EXERCISE →
Would you please repeat exactly the lines from the one containing "- Patch updates: 10.3.13, 10.2.22, 10.1.38" to the end of the records, both included, and leave out the rest?

STORED DATA →
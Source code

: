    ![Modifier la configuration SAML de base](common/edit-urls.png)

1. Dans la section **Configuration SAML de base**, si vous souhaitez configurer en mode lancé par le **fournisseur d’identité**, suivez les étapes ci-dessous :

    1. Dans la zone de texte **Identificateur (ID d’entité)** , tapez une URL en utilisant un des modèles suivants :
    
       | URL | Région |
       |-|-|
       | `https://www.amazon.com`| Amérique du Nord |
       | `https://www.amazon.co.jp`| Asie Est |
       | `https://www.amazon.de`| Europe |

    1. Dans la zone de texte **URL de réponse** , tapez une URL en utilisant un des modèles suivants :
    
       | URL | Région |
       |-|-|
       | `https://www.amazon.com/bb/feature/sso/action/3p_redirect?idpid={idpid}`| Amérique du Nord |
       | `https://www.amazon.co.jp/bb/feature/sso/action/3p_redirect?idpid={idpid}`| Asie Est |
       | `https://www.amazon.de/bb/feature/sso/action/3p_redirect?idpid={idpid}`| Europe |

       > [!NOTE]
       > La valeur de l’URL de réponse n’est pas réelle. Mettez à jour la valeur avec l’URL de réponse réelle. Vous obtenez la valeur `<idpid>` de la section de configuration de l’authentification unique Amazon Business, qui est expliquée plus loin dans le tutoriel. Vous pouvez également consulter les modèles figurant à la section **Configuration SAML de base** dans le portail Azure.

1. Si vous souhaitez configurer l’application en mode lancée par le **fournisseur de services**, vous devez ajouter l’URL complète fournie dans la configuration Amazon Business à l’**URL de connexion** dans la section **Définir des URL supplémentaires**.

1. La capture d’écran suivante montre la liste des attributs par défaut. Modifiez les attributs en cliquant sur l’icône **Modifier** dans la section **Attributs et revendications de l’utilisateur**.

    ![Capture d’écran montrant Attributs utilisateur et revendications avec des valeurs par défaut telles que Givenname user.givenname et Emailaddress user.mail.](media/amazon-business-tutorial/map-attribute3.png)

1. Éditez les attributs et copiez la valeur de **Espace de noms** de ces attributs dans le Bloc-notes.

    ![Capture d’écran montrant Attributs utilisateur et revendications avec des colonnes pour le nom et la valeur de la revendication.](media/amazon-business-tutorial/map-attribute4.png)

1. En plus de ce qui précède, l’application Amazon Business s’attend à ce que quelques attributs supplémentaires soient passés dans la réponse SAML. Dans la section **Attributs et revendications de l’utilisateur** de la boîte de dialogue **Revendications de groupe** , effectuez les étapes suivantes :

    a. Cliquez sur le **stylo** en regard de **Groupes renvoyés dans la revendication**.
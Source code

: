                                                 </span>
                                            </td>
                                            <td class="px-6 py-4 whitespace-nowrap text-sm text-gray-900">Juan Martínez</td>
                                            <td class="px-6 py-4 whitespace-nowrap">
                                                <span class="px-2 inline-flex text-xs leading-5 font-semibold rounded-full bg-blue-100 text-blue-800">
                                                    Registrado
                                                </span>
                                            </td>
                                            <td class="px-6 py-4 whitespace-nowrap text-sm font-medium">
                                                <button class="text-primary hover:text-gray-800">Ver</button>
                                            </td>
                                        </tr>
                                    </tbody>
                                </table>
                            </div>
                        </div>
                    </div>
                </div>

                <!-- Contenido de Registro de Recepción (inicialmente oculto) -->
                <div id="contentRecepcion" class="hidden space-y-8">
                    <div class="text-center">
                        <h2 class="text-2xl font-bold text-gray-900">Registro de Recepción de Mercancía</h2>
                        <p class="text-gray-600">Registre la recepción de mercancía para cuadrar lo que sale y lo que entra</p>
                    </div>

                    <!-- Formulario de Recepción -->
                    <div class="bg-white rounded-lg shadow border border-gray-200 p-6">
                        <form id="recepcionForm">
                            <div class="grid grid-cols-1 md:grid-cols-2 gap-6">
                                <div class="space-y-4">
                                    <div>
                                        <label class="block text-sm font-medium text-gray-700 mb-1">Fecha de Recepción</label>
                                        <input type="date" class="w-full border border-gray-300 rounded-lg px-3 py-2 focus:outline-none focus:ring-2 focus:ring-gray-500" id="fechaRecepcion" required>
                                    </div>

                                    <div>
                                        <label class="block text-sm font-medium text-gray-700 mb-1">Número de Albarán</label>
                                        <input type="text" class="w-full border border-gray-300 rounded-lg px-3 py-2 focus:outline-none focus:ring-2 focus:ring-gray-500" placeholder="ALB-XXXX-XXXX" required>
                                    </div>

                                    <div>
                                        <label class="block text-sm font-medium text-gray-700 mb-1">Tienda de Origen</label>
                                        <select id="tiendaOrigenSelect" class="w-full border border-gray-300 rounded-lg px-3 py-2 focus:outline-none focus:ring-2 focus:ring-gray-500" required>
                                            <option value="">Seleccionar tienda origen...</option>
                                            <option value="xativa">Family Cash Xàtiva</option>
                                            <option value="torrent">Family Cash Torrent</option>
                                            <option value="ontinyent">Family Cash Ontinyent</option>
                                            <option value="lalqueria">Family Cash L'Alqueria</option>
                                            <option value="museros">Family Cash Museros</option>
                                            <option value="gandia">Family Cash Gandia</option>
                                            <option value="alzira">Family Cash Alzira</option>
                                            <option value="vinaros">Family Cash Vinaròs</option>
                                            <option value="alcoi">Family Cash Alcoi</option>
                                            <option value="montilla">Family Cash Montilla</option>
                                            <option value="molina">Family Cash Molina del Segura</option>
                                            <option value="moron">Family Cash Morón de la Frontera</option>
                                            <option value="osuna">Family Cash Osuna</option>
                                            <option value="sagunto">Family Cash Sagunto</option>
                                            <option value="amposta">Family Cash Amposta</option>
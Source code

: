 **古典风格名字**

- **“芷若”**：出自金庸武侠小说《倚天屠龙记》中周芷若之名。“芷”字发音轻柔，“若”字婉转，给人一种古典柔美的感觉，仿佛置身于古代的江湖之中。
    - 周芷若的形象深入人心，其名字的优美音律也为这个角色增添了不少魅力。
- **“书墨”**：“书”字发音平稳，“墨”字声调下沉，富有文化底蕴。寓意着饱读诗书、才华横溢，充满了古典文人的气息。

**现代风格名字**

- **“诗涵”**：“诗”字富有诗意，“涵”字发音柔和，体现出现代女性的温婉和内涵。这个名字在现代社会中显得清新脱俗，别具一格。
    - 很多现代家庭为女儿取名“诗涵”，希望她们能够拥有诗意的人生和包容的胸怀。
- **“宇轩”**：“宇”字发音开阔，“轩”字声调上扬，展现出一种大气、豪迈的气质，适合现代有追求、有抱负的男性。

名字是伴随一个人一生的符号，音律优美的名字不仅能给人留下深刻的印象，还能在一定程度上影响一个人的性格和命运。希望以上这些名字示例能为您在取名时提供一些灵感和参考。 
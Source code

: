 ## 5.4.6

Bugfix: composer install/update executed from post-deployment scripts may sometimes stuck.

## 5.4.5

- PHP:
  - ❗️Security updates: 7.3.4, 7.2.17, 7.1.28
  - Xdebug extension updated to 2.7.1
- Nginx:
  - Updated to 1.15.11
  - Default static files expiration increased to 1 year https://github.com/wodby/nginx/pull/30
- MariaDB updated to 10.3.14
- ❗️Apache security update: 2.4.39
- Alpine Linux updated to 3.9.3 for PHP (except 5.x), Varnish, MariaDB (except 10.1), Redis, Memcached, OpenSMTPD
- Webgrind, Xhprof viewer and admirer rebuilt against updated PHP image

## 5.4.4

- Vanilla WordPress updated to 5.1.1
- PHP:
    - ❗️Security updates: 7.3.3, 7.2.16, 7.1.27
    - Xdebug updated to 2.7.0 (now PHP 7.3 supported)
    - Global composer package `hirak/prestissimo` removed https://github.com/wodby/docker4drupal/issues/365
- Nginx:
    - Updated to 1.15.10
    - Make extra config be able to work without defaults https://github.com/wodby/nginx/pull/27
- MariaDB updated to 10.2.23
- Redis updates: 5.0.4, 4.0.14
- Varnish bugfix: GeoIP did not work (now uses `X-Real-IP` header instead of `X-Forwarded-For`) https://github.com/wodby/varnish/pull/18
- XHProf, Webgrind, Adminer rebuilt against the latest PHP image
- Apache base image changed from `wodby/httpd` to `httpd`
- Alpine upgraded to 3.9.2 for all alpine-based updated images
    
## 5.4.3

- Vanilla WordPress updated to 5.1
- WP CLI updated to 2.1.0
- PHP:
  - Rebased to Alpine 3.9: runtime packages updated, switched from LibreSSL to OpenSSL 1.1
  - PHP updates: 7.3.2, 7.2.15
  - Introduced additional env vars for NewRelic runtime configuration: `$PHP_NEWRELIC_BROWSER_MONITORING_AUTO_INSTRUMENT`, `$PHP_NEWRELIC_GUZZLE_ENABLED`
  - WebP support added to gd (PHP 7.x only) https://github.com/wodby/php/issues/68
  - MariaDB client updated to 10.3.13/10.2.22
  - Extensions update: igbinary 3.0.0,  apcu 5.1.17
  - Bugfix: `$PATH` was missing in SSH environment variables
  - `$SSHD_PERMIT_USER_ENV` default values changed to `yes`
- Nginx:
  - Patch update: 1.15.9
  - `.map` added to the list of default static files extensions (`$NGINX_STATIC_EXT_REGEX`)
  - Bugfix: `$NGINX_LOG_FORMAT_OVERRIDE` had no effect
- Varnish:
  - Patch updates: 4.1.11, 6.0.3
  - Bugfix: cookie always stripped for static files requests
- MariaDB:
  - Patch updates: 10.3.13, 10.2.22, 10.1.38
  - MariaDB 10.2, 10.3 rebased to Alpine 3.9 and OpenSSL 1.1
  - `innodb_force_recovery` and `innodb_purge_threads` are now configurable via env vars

RESPONSE AREA →
  - Patch updates: 10.3.13, 10.2.22, 10.1.38
  - MariaDB 10.2, 10.3 rebased to Alpine 3.9 and OpenSSL 1.1
  - `innodb_force_recovery` and `innodb_purge_threads` are now configurable via env vars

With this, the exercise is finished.